(Source data)
• • •

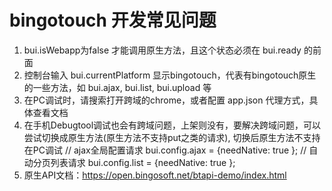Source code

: # bingotouch 开发常见问题

 1. bui.isWebapp为false 才能调用原生方法，且这个状态必须在 bui.ready 的前面
 2. 控制台输入 bui.currentPlatform 显示bingotouch，代表有bingotouch原生的一些方法，如 bui.ajax, bui.list, bui.upload 等
 3. 在PC调试时，请搜索打开跨域的chrome，或者配置 app.json 代理方式，具体查看文档
 4. 在手机Debugtool调试也会有跨域问题，上架则没有，要解决跨域问题，可以尝试切换成原生方法(原生方法不支持put之类的请求), 切换后原生方法不支持在PC调试
    // ajax全局配置请求
    bui.config.ajax = {needNative: true };
    // 自动分页列表请求
    bui.config.list = {needNative: true };
 5. 原生API文档：https://open.bingosoft.net/btapi-demo/index.html
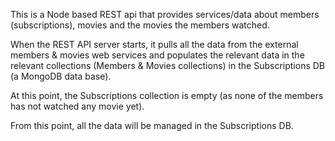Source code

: This is a Node based REST api that provides services/data about members (subscriptions), movies and the movies the members watched.

When the REST API server starts, it pulls all the data from the external members & movies web services and populates the relevant data in the relevant collections (Members & Movies collections) in the Subscriptions DB (a MongoDB data base).

At this point, the Subscriptions collection is empty (as none of the members has not watched any movie yet).

From this point, all the data will be managed in the Subscriptions DB.
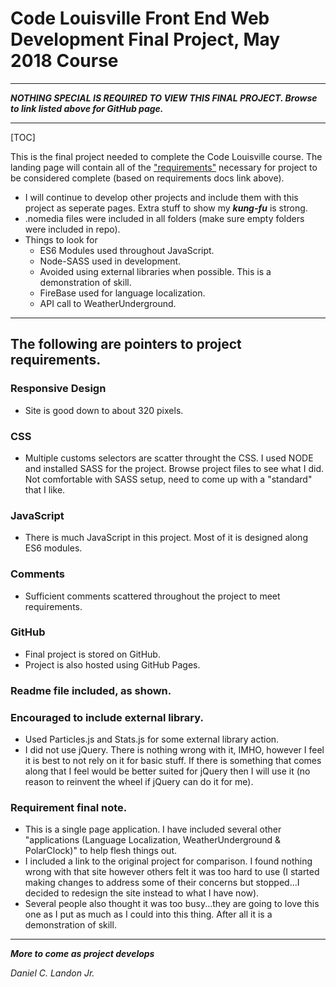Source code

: # Code Louisville Front End Web Development Final Project, May 2018 Course

---

***NOTHING SPECIAL IS REQUIRED TO VIEW THIS FINAL PROJECT. Browse to link listed above for GitHub page.***

---

[TOC]

This is the final project needed to complete the Code Louisville course. The landing page will contain all of the ["requirements"](https://github.com/CodeLouisville/Student-Resources/wiki/Front-End-Web-Development-Project-Requirements) necessary for project to be considered complete (based on requirements docs link above).

- I will continue to develop other projects and include them with this project as seperate pages. Extra stuff to show my ***kung-fu*** is strong.
- .nomedia files were included in all folders (make sure empty folders were included in repo).
- Things to look for
  - ES6 Modules used throughout JavaScript.
  - Node-SASS used in development.
  - Avoided using external libraries when possible. This is a demonstration of skill.
  - FireBase used for language localization.
  - API call to WeatherUnderground.

***

## The following are pointers to project requirements.

### Responsive Design

  - Site is good down to about 320 pixels.

### CSS

  - Multiple customs selectors are scatter throught the CSS. I used NODE and installed SASS for the project. Browse project files to see what I did. Not comfortable with SASS setup, need to come up with a "standard" that I like.

### JavaScript

  - There is much JavaScript in this project. Most of it is designed along ES6 modules.

### Comments

- Sufficient comments scattered throughout the project to meet requirements.

### GitHub

- Final project is stored on GitHub.
- Project is also hosted using GitHub Pages.

### Readme file included, as shown.

### Encouraged to include external library. 

- Used Particles.js and Stats.js for some external library action.
- I did not use jQuery. There is nothing wrong with it, IMHO, however I feel it is best to not rely on it for basic stuff. If there is something that comes along that I feel would be better suited for jQuery then I will use it (no reason to reinvent the wheel if jQuery can do it for me).

### Requirement final note. 

- This is a single page application. I have included several other "applications (Language Localization, WeatherUnderground & PolarClock)" to help flesh things out.
- I included a link to the original project for comparison. I found nothing wrong with that site however others felt it was too hard to use (I started making changes to address some of their concerns but stopped...I decided to redesign the site instead to what I have now).
- Several people also thought it was too busy...they are going to love this one as I put as much as I could into this thing. After all it is a demonstration of skill.

---

***More to come as project develops***

*Daniel C. Landon Jr.*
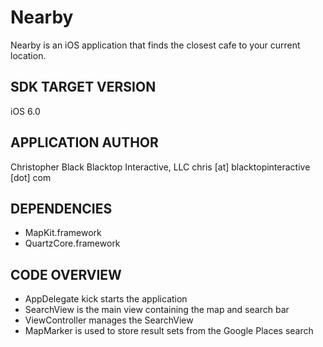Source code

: Nearby
================
Nearby is an iOS application that finds the closest cafe to your current location.

SDK TARGET VERSION
---------------------------
iOS 6.0

APPLICATION AUTHOR
---------------------------
Christopher Black
Blacktop Interactive, LLC
chris [at] blacktopinteractive [dot] com

DEPENDENCIES
---------------------------
+ MapKit.framework
+ QuartzCore.framework

CODE OVERVIEW
---------------------------
- AppDelegate kick starts the application
- SearchView is the main view containing the map and search bar
- ViewController manages the SearchView
- MapMarker is used to store result sets from the Google Places search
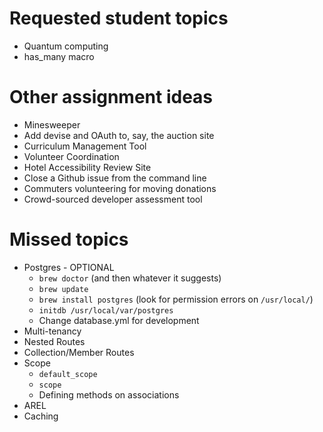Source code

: # Requested student topics

* Quantum computing
* has_many macro

# Other assignment ideas

* Minesweeper
* Add devise and OAuth to, say, the auction site
* Curriculum Management Tool
* Volunteer Coordination
* Hotel Accessibility Review Site
* Close a Github issue from the command line
* Commuters volunteering for moving donations
* Crowd-sourced developer assessment tool

# Missed topics

* Postgres - OPTIONAL
  * `brew doctor` (and then whatever it suggests)
  * `brew update`
  * `brew install postgres` (look for permission errors on `/usr/local/`)
  * `initdb /usr/local/var/postgres`
  * Change database.yml for development
* Multi-tenancy
* Nested Routes
* Collection/Member Routes
* Scope
  * `default_scope`
  * `scope`
  * Defining methods on associations
* AREL
* Caching

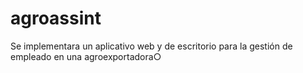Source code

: # agroassint
Se implementara un aplicativo web y de escritorio para la gestión de empleado en una agroexportadora○
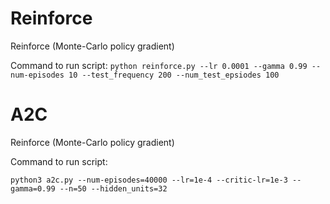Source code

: # Reinforce
Reinforce (Monte-Carlo policy gradient)   

Command to run script: 
`python reinforce.py --lr 0.0001 --gamma 0.99 --num-episodes 10 --test_frequency 200 --num_test_epsiodes 100`


# A2C
Reinforce (Monte-Carlo policy gradient)   

Command to run script: 

`python3 a2c.py --num-episodes=40000 --lr=1e-4 --critic-lr=1e-3 --gamma=0.99 --n=50 --hidden_units=32`
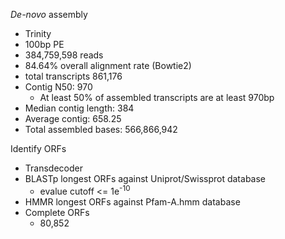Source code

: _De-novo_ assembly

- Trinity
- 100bp PE
- 384,759,598 reads
- 84.64% overall alignment rate (Bowtie2)
- total transcripts 861,176
- Contig N50: 970
  - At least 50% of assembled transcripts are at least 970bp
- Median contig length: 384
- Average contig: 658.25
- Total assembled bases: 566,866,942

Identify ORFs

- Transdecoder
- BLASTp longest ORFs against Uniprot/Swissprot database
    - evalue cutoff <= 1e<sup>-10</sup>
- HMMR longest ORFs against Pfam-A.hmm database
- Complete ORFs
  - 80,852
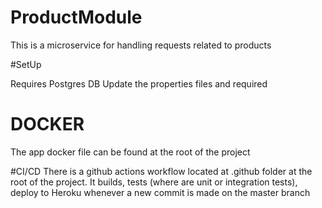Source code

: # ProductModule

This is a microservice for handling requests related to products

#SetUp

Requires Postgres DB
Update the properties files and required

# DOCKER
The app docker file can be found at the root of the project

#CI/CD
There is a github actions workflow located at .github folder at the root of the project. It builds, tests (where are unit or integration tests), deploy to Heroku whenever a new commit is made on the master branch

• • •

**Aim of the task**. Except for the pictures, set down each line of the records exactly as it appears.

**Answer space**.
Source code

: # bingotouch 开发常见问题

 1. bui.isWebapp为false 才能调用原生方法，且这个状态必须在 bui.ready 的前面
 2. 控制台输入 bui.currentPlatform 显示bingotouch，代表有bingotouch原生的一些方法，如 bui.ajax, bui.list, bui.upload 等
 3. 在PC调试时，请搜索打开跨域的chrome，或者配置 app.json 代理方式，具体查看文档
 4. 在手机Debugtool调试也会有跨域问题，上架则没有，要解决跨域问题，可以尝试切换成原生方法(原生方法不支持put之类的请求), 切换后原生方法不支持在PC调试
    // ajax全局配置请求
    bui.config.ajax = {needNative: true };
    // 自动分页列表请求
    bui.config.list = {needNative: true };
 5. 原生API文档：https://open.bingosoft.net/btapi-demo/index.html
Source code

: This is a Node based REST api that provides services/data about members (subscriptions), movies and the movies the members watched.

When the REST API server starts, it pulls all the data from the external members & movies web services and populates the relevant data in the relevant collections (Members & Movies collections) in the Subscriptions DB (a MongoDB data base).

At this point, the Subscriptions collection is empty (as none of the members has not watched any movie yet).

From this point, all the data will be managed in the Subscriptions DB.
Source code

: # Code Louisville Front End Web Development Final Project, May 2018 Course

---

***NOTHING SPECIAL IS REQUIRED TO VIEW THIS FINAL PROJECT. Browse to link listed above for GitHub page.***

---

[TOC]

This is the final project needed to complete the Code Louisville course. The landing page will contain all of the ["requirements"](https://github.com/CodeLouisville/Student-Resources/wiki/Front-End-Web-Development-Project-Requirements) necessary for project to be considered complete (based on requirements docs link above).

- I will continue to develop other projects and include them with this project as seperate pages. Extra stuff to show my ***kung-fu*** is strong.
- .nomedia files were included in all folders (make sure empty folders were included in repo).
- Things to look for
  - ES6 Modules used throughout JavaScript.
  - Node-SASS used in development.
  - Avoided using external libraries when possible. This is a demonstration of skill.
  - FireBase used for language localization.
  - API call to WeatherUnderground.

***

## The following are pointers to project requirements.

### Responsive Design

  - Site is good down to about 320 pixels.

### CSS

  - Multiple customs selectors are scatter throught the CSS. I used NODE and installed SASS for the project. Browse project files to see what I did. Not comfortable with SASS setup, need to come up with a "standard" that I like.

### JavaScript

  - There is much JavaScript in this project. Most of it is designed along ES6 modules.

### Comments

- Sufficient comments scattered throughout the project to meet requirements.

### GitHub

- Final project is stored on GitHub.
- Project is also hosted using GitHub Pages.

### Readme file included, as shown.

### Encouraged to include external library. 

- Used Particles.js and Stats.js for some external library action.
- I did not use jQuery. There is nothing wrong with it, IMHO, however I feel it is best to not rely on it for basic stuff. If there is something that comes along that I feel would be better suited for jQuery then I will use it (no reason to reinvent the wheel if jQuery can do it for me).

### Requirement final note. 

- This is a single page application. I have included several other "applications (Language Localization, WeatherUnderground & PolarClock)" to help flesh things out.
- I included a link to the original project for comparison. I found nothing wrong with that site however others felt it was too hard to use (I started making changes to address some of their concerns but stopped...I decided to redesign the site instead to what I have now).
- Several people also thought it was too busy...they are going to love this one as I put as much as I could into this thing. After all it is a demonstration of skill.

---

***More to come as project develops***

*Daniel C. Landon Jr.*
Source code

: Nearby
================
Nearby is an iOS application that finds the closest cafe to your current location.

SDK TARGET VERSION
---------------------------
iOS 6.0

APPLICATION AUTHOR
---------------------------
Christopher Black
Blacktop Interactive, LLC
chris [at] blacktopinteractive [dot] com

DEPENDENCIES
---------------------------
+ MapKit.framework
+ QuartzCore.framework

CODE OVERVIEW
---------------------------
- AppDelegate kick starts the application
- SearchView is the main view containing the map and search bar
- ViewController manages the SearchView
- MapMarker is used to store result sets from the Google Places search
Source code

: # Requested student topics

* Quantum computing
* has_many macro

# Other assignment ideas

* Minesweeper
* Add devise and OAuth to, say, the auction site
* Curriculum Management Tool
* Volunteer Coordination
* Hotel Accessibility Review Site
* Close a Github issue from the command line
* Commuters volunteering for moving donations
* Crowd-sourced developer assessment tool

# Missed topics

* Postgres - OPTIONAL
  * `brew doctor` (and then whatever it suggests)
  * `brew update`
  * `brew install postgres` (look for permission errors on `/usr/local/`)
  * `initdb /usr/local/var/postgres`
  * Change database.yml for development
* Multi-tenancy
* Nested Routes
* Collection/Member Routes
* Scope
  * `default_scope`
  * `scope`
  * Defining methods on associations
* AREL
* Caching

Source code

: # agroassint
Se implementara un aplicativo web y de escritorio para la gestión de empleado en una agroexportadora○
Source code

: # Reinforce
Reinforce (Monte-Carlo policy gradient)   

Command to run script: 
`python reinforce.py --lr 0.0001 --gamma 0.99 --num-episodes 10 --test_frequency 200 --num_test_epsiodes 100`


# A2C
Reinforce (Monte-Carlo policy gradient)   

Command to run script: 

`python3 a2c.py --num-episodes=40000 --lr=1e-4 --critic-lr=1e-3 --gamma=0.99 --n=50 --hidden_units=32`
Source code

: _De-novo_ assembly

- Trinity
- 100bp PE
- 384,759,598 reads
- 84.64% overall alignment rate (Bowtie2)
- total transcripts 861,176
- Contig N50: 970
  - At least 50% of assembled transcripts are at least 970bp
- Median contig length: 384
- Average contig: 658.25
- Total assembled bases: 566,866,942

Identify ORFs

- Transdecoder
- BLASTp longest ORFs against Uniprot/Swissprot database
    - evalue cutoff <= 1e<sup>-10</sup>
- HMMR longest ORFs against Pfam-A.hmm database
- Complete ORFs
  - 80,852
Source code

: # ProductModule

This is a microservice for handling requests related to products

#SetUp

Requires Postgres DB
Update the properties files and required

# DOCKER
The app docker file can be found at the root of the project

#CI/CD
There is a github actions workflow located at .github folder at the root of the project. It builds, tests (where are unit or integration tests), deploy to Heroku whenever a new commit is made on the master branch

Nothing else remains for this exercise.